A recent report by S&P Global Market Intelligence about CRE trends moving into 2025 said that bankers will “feel some pain in the CRE books,” especially as borrowers look to refinance and find that task increasingly harder.
The firm’s analysis of national property records found that the average interest rate on loans made in 2024 through August was 6.2%. Maturing loans, however, were an average of 4.3%. Refinancing means a nearly 200-basis-point increase. About $950 billion in CRE mortgages were expected to mature in 2024. The number will hit a zenith in 2027 at $1.26 trillion, based on data from CoreLogic, as GlobeSt.com previously covered.
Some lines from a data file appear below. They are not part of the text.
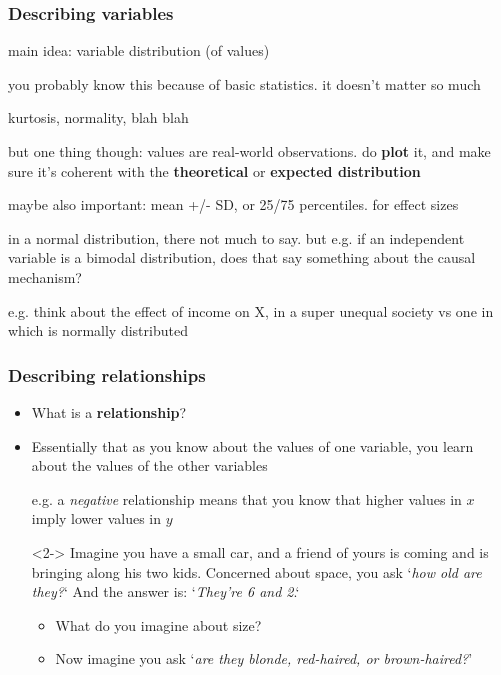 \documentclass[aspectratio=43]{beamer}
\begin{document}
\begin{frame}
\frametitle{Describing variables}
\centering

main idea: variable distribution (of values)

you probably know this because of basic statistics. it doesn't matter so much

kurtosis, normality, blah blah

but one thing though: values are real-world observations. do \textbf{plot} it, and make sure it's coherent with the \textbf{theoretical} or \textbf{expected distribution}

maybe also important: mean +/- SD, or 25/75 percentiles. for effect sizes

in a normal distribution, there not much to say. but e.g. if an independent variable is a bimodal distribution, does that say something about the causal mechanism?

e.g. think about the effect of income on X, in a super unequal society vs one in which is normally distributed

\end{frame}

\begin{frame}
\frametitle{Describing relationships}
\centering

\begin{itemize}
  \item What is a \textbf{relationship}?
  \item Essentially that as you know about the values of one variable, you learn about the values of the other variables
  \item[] e.g. a \textit{negative} relationship means that you know that higher values in $x$ imply lower values in $y$
  \item[]
  \item[]<2-> Imagine you have a small car, and a friend of yours is coming and is bringing along his two kids. Concerned about space, you ask `\textit{how old are they?}` And the answer is: `\textit{They're 6 and 2}.`
  \begin{itemize}
    \item What do you imagine about size?
    \item<3-> Now imagine you ask `\textit{are they blonde, red-haired, or brown-haired?}'
  \end{itemize}
\end{itemize}

\end{frame}
\end{document}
The report also looked at how attention was focused on banks and CRE loan portfolios, as well as on some of the problems developing in life insurance companies and their investments in CRE debt.
For banks, the scrutiny comes from both regulators and investors when financial institutions have “outsized exposure to the CRE market as the asset quality of loans tied to the market slips further.” S&P Global did note that performance varies greatly among the subcategories and not all exposures are identical.
The framework of analysis comes from 2006 when regulators at the time said there were two different measures of whether a bank had high CRE concentration. One was whether CRE loans exceeded 300% of risk-based capital, which is regulatory capital plus reserves, and 50% or more CRE loan portfolio growth within 36 months. The other measure was if a bank’s construction and development loans exceeded 100% of its risk-based capital.
Banks meeting the CRE loan concentration guidelines hit a top 577 in the first quarter of 2023. It then began to descend. In 2024 Q2, the number was 482. These banks face “considerable scrutiny.” The decline was mostly due to slower CRE loan growth with higher interest rates, tougher lending standards, and regulatory pressure on banks to reduce their exposure.
From the data, one of the biggest areas of concern is delinquent loans on non-owner-occupied (loans to landlords), particularly for large banks with more than $100 billion in assets, where the figure is 4.94%. The next largest was owner-occupied for banks with less than $3 billion in assets, and then the delinquency rate was only 1.01%.
Banks are not the only lenders in the area. According to S&P Global’s analysis, life insurance companies had record mortgage loan exposure in the second quarter of 2024, reaching 13.73% of mortgages to total cash and invested assets. That said, nearly 99.6% of the commercial mortgages held were classified as being in good standing or when all basic original terms of the loans were being met.